Tak hanya itu, keterlibatan nama-nama besar di balik layar seperti Gito Huang dan Aura Kasih sebagai produser eksekutif menunjukkan ambisi besar proyek ini. Dengan deretan pemain berbakat seperti Gisellma Firmansyah, Abun Sungkar, Jajang C Noer, dan Iwa K, “Anak Kunti” dipastikan akan memberikan pengalaman sinematik yang tak terlupakan.

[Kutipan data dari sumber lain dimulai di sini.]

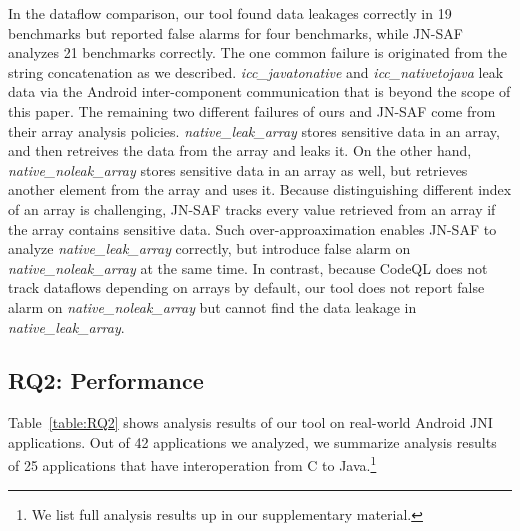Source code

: In the dataflow comparison, our tool found data leakages correctly in 19
benchmarks but reported false alarms for four benchmarks, while JN-SAF analyzes
21 benchmarks correctly. The one common failure is originated from the string
concatenation as we described. {\it icc\_javatonative} and {\it
icc\_nativetojava} leak data via the Android inter-component communication that
is beyond the scope of this paper. The remaining two different failures of ours
and JN-SAF come from their array analysis policies. {\it native\_leak\_array}
stores sensitive data in an array, and then retreives the data from the array
and leaks it. On the other hand, {\it native\_noleak\_array} stores sensitive
data in an array as well, but retrieves another element from the array and uses
it. Because distinguishing different index of an array is challenging, JN-SAF
tracks every value retrieved from an array if the array contains sensitive
data. Such over-approaximation enables JN-SAF to analyze {\it
native\_leak\_array} correctly, but introduce false alarm on {\it
native\_noleak\_array} at the same time. In contrast, because CodeQL does not
track dataflows depending on arrays by default, our tool does not report false
alarm on {\it native\_noleak\_array} but cannot find the data leakage in {\it
native\_leak\_array}.


\subsection{RQ2: Performance}

Table~\ref{table:RQ2} shows analysis results of our tool on real-world Android
JNI applications. Out of 42 applications we analyzed, we summarize analysis
results of 25 applications that have interoperation from C to Java.\footnote{We
list full analysis results up in our supplementary material.}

Film berdurasi 94 menit ini tidak hanya akan tayang di Indonesia, tetapi juga akan hadir di Malaysia, Singapura, Brunei, Thailand, Pakistan, dan Bangladesh mulai 20 Februari 2025. Keputusan untuk memperluas distribusi ke tujuh negara menunjukkan kepercayaan tinggi terhadap daya tarik film ini di pasar internasional.
Apakah Anda siap menyaksikan ketegangan yang ditawarkan “Anak Kunti”? Film ini tidak hanya akan mengguncang jiwa, tetapi juga menghidupkan kembali salah satu legenda lokal yang penuh misteri. Jangan lewatkan pengalaman horor yang berbeda ini di bioskop kesayangan Anda!